We came to an episode where the group had hit rock bottom. Morale had plummeted. And I remembered a lesson from watching Les Stroud. Basically, the survival of your psyche is more important than even your body. You can't get int a place of crazy or desperation. You start making stupid decisions that become harmful. You have to stay focused, positive, and keep your wits about you - even when it really, really sucks. And this comes from a man who had to drink condensation off his own urine to stay alive in an African desert.
I know this lesson to be true because my psyche has moved past the point of crazy, past the point of desperation. And I don't really know what to do about it now.

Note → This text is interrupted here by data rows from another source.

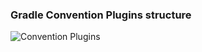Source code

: ### Gradle Convention Plugins structure
![Convention Plugins](https://github.com/user-attachments/assets/981f13b3-db99-44ae-bc82-9079299a3210)
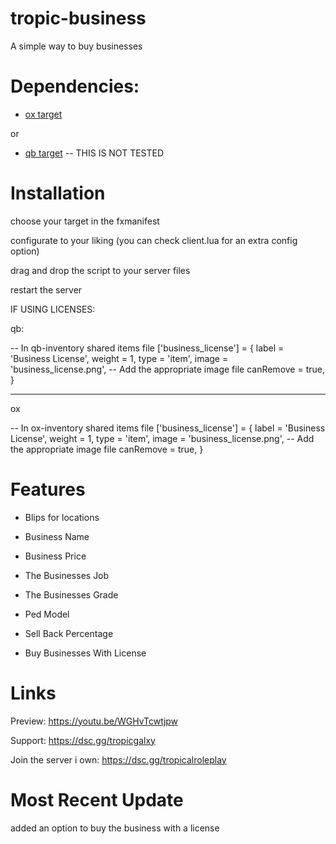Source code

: # tropic-business


A simple way to buy businesses

# Dependencies:

- [ox target](https://github.com/overextended/ox_target) 

or 

- [qb target](https://github.com/qbcore-framework/qb-target) -- THIS IS NOT TESTED

# Installation 

choose your target in the fxmanifest

configurate to your liking (you can check client.lua for an extra config option)

drag and drop the script to your server files

restart the server

IF USING LICENSES:

qb:

-- In qb-inventory shared items file
['business_license'] = {
    label = 'Business License',
    weight = 1,
    type = 'item',
    image = 'business_license.png', -- Add the appropriate image file
    canRemove = true,
}

-----

ox

-- In ox-inventory shared items file
['business_license'] = {
    label = 'Business License',
    weight = 1,
    type = 'item',
    image = 'business_license.png', -- Add the appropriate image file
    canRemove = true,
}


# Features

- Blips for locations

- Business Name

- Business Price

- The Businesses Job

- The Businesses Grade

- Ped Model

- Sell Back Percentage

- Buy Businesses With License

# Links 

Preview: https://youtu.be/WGHvTcwtjpw

Support: https://dsc.gg/tropicgalxy

Join the server i own: https://dsc.gg/tropicalroleplay

# Most Recent Update

added an option to buy the business with a license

I am either awake all night, night after night, or I sleep for hours and hours. I am calm when I take something to be calm. I am constantly nauseous, puking seemingly randomly. I've had migraines that take so many pills to get through. And right now I have having a hard time making myself do anything except lay flat on my back in bed worrying and obsessing.
I have received good news! But everything has been riding on the idea that (1) I will get healthcare and (2) it will make me better. What if one doesn't lead to two? What if it does? Where the hell am I supposed to go from here? Everything that I've hypothesized and theorized or even just wanted for the future life where I am recovered may actually become a possibility and that scares the hell out of me. Who will I be then? How will I face this vast future? And what if, after all this, I don't get better?
All I want is to unplug from my own brain or wake up in the future, on the other side of this. I honestly think I would prefer braving the Alaskan wild or drinking the condensation off my urine to surviving this. At least if you are starving or freezing, your mind tends to focus on those more immediate concerns. I hope there is a little hyperbole in that.
PS I realize there has been a lot of incessant bitching lately from someone who basically has it made now. This fact is not wasted on me.